Personnellement, le 30 juin, je ne pourrai pas voter dans la circonscription de S. pour le candidat du nouveau Front Populaire qui s’est, à ma demande instante, engagé dans le texte même de sa profession de foi à « travailler pour la paix en Europe et dans le monde en demandant l’abolition des armes nucléaires ». Mais dans la circonscription de D. où je suis inscrit, je voterai quand même pour le nouveau Front populaire.
Son programme consacre deux pages (p. 6 et 7) à « l’urgence de la Paix » : « Promouvoir une diplomatie française au service de la paix » ; « Défendre l’Ukraine et la paix sur le continent européen » ; « Agir pour un cessez-le-feu immédiat à Gaza et pour une paix juste et durable », et une page entière (p. 11) à « Lutter contre toutes les formes de racismes, contre l’antisémitisme et l’islamophobie » (ce qui fait de l’accusation d’antisémitisme une scandaleuse calomnie et une manipulation éhontée, d’ailleurs dénoncée par de nombreux juifs dans une tribune de Libération).

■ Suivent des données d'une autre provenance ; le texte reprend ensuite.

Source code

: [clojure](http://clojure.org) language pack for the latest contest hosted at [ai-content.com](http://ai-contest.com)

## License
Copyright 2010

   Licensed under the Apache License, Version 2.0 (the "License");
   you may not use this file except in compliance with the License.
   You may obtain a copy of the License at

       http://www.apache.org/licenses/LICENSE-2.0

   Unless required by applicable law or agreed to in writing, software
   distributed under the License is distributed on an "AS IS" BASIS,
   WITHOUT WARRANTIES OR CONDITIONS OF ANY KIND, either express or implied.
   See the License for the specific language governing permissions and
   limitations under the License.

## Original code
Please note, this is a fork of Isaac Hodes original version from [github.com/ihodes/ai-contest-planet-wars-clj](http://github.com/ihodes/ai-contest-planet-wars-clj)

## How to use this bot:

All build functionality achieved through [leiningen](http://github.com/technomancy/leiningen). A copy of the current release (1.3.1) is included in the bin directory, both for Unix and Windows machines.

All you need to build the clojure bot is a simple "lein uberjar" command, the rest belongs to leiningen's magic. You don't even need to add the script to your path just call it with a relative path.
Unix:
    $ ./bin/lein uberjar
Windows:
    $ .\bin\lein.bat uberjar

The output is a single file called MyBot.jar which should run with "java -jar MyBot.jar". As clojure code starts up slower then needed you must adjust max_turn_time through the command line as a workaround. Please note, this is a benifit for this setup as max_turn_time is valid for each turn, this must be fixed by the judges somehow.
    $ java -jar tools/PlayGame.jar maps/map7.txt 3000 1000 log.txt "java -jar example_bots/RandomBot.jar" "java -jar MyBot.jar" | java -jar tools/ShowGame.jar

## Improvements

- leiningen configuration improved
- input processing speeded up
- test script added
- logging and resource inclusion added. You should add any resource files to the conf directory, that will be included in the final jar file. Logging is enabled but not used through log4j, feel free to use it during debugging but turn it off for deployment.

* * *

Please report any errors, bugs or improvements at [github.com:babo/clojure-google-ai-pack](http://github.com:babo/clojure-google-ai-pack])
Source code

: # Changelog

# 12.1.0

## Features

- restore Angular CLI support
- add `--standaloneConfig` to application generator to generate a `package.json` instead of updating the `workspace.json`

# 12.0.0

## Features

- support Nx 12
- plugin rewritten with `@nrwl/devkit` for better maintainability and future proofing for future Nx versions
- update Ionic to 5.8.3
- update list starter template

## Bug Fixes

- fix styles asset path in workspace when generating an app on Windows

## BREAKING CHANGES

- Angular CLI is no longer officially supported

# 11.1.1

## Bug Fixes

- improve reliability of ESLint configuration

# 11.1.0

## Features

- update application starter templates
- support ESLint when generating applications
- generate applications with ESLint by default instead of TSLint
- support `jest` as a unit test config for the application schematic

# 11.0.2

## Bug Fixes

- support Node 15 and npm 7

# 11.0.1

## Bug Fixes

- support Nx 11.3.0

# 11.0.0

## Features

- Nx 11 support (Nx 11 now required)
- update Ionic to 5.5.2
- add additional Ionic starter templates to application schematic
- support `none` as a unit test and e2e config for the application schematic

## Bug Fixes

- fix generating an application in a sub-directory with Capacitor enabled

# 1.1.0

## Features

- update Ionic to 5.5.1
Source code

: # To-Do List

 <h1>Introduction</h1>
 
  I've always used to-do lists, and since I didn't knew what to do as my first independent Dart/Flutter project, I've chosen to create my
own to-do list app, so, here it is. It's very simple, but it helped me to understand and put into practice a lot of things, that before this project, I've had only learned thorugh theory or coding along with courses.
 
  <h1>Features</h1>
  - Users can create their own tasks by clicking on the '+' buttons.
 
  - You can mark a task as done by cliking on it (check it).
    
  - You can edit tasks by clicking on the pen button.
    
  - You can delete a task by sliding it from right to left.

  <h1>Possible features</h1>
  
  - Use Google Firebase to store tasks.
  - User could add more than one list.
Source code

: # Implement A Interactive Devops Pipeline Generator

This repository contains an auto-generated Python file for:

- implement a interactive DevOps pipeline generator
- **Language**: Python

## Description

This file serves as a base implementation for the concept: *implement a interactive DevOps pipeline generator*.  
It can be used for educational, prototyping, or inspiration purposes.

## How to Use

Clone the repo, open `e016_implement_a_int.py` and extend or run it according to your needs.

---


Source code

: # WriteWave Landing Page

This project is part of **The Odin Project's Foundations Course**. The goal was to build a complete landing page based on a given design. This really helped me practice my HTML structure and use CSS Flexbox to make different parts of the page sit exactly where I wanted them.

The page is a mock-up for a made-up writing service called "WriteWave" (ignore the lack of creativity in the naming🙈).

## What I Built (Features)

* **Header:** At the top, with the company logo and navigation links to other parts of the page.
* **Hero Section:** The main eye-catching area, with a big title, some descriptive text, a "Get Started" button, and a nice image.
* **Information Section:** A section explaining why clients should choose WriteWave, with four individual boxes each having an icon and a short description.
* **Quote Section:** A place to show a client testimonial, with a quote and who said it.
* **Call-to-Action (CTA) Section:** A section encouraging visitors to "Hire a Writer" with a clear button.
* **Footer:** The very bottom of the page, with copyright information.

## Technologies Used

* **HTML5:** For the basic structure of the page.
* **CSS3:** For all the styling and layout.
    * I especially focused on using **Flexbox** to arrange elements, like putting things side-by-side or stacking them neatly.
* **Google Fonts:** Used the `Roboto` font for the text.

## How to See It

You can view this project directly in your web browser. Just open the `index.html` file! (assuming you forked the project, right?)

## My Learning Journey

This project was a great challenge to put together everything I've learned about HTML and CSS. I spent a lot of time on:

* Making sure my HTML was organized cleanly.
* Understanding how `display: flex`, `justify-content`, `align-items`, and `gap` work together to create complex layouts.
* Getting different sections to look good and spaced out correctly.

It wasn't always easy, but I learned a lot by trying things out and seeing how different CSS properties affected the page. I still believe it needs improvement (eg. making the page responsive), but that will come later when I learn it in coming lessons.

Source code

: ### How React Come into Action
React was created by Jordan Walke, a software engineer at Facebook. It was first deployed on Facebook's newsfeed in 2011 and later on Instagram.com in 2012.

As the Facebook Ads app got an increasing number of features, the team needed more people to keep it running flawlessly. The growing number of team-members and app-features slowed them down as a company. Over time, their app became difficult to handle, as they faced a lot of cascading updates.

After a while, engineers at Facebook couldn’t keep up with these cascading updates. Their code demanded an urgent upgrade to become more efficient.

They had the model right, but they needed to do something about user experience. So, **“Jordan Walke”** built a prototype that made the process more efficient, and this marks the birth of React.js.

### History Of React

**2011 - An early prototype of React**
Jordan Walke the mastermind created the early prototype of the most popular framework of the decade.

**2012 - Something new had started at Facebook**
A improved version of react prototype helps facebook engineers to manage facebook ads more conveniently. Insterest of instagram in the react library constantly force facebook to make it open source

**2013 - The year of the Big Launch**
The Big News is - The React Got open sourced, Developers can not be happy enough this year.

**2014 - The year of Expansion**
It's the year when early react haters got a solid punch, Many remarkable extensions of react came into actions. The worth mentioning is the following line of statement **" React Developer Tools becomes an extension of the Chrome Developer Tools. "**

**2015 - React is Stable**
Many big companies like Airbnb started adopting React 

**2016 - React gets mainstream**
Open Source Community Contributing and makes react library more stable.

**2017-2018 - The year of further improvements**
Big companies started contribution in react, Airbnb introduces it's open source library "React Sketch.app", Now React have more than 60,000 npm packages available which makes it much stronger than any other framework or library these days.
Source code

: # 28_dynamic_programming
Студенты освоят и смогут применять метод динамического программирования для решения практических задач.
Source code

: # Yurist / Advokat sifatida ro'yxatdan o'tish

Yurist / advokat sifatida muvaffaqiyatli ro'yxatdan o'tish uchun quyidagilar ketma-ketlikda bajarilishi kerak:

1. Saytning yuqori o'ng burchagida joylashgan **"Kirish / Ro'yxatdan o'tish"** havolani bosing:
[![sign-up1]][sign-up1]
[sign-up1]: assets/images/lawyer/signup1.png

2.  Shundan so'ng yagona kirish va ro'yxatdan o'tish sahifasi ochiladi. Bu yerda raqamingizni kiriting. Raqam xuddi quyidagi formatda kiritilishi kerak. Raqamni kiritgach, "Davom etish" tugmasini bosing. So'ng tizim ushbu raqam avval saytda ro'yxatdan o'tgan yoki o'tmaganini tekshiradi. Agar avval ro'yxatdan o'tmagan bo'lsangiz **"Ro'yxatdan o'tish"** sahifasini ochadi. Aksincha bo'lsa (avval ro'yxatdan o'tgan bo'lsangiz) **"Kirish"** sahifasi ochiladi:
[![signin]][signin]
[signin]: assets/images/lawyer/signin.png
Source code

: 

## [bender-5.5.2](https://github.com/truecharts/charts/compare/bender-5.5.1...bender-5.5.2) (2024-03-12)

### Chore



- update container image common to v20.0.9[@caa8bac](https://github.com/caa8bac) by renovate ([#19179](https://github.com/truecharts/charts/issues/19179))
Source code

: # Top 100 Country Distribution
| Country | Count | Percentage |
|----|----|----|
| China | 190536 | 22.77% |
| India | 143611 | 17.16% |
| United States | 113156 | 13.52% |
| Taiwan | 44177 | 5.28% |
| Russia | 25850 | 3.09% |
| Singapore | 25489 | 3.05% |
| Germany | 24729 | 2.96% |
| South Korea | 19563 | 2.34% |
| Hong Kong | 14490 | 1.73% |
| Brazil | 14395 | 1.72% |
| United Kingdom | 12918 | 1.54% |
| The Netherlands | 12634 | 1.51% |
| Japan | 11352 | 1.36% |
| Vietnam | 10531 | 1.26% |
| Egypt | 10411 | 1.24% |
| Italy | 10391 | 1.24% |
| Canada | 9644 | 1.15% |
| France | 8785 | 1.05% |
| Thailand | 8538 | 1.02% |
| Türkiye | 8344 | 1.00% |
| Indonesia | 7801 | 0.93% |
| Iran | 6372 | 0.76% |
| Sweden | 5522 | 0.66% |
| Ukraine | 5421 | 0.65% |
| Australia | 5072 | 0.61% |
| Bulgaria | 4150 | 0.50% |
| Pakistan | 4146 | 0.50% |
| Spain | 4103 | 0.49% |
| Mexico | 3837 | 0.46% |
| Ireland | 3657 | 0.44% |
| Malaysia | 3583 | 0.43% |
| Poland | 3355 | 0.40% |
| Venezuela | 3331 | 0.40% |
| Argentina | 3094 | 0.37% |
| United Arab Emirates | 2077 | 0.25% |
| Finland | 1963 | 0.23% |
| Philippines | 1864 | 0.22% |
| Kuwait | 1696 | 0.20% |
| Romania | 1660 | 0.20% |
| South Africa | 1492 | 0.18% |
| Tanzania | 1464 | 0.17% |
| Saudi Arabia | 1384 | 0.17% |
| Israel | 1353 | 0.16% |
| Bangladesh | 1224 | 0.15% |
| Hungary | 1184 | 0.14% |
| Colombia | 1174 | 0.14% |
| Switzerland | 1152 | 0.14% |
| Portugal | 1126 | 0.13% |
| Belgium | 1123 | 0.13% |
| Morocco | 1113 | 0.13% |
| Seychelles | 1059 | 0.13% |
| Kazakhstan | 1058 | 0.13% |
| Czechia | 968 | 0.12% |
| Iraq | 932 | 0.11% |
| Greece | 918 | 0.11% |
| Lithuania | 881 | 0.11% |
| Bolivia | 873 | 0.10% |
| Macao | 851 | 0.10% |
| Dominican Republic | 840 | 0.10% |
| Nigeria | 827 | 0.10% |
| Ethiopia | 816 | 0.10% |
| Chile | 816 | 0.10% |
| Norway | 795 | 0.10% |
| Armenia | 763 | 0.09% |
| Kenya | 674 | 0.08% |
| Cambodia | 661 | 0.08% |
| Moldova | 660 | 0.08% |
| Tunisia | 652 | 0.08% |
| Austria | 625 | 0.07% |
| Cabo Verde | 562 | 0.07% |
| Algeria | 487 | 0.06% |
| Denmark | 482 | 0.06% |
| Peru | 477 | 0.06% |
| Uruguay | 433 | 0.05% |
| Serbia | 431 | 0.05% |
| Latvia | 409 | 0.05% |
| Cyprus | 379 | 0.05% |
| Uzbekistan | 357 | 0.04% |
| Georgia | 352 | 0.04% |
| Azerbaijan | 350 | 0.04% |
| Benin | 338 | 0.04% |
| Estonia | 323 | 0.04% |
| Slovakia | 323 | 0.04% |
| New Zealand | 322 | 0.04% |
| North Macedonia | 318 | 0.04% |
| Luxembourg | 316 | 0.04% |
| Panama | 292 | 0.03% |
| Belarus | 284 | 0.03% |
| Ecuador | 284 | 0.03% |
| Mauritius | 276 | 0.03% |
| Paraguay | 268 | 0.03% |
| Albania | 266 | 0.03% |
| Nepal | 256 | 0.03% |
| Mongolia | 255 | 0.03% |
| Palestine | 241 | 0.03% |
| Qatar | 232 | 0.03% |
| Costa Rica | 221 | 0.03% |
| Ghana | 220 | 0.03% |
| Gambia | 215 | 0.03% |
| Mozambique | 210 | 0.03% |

Il n’y a pas que ça. Le programme du nouveau Front Populaire est globalement bon. Bon pour les plus modestes d’entre nous, comme le fut le Front Popu de 1936, avec entre autres les Congés payés dont nous profitons encore, mais aussi pour presque tout le monde, excepté MM. Arnault, Bolloré, Lagardère ou Dassault, qui ne mourront pas de voir réduits leurs gigantesques profits.
Cela, c’est mon choix, pas forcément le vôtre. Votez donc pour qui vous voudrez, mais de grâce, pas pour un candidat ou une candidate d’extrême-droite.
Concernant l’éducation, une quarantaine de chefs d’établissements scolaires et d’inspecteurs de l’Education nationale ont prévenu : si l’extrême-droite gouverne, ils entreront en résistance.
« Fonctionnaires d’Etat, en conscience et en responsabilité nous n’obéirons pas.
Nous sommes des femmes et des hommes à la tête d’établissements scolaires, dans les écoles, les collèges ou les lycées de France.
Nous sommes Inspecteurs ou Inspectrices de l’Education Nationale.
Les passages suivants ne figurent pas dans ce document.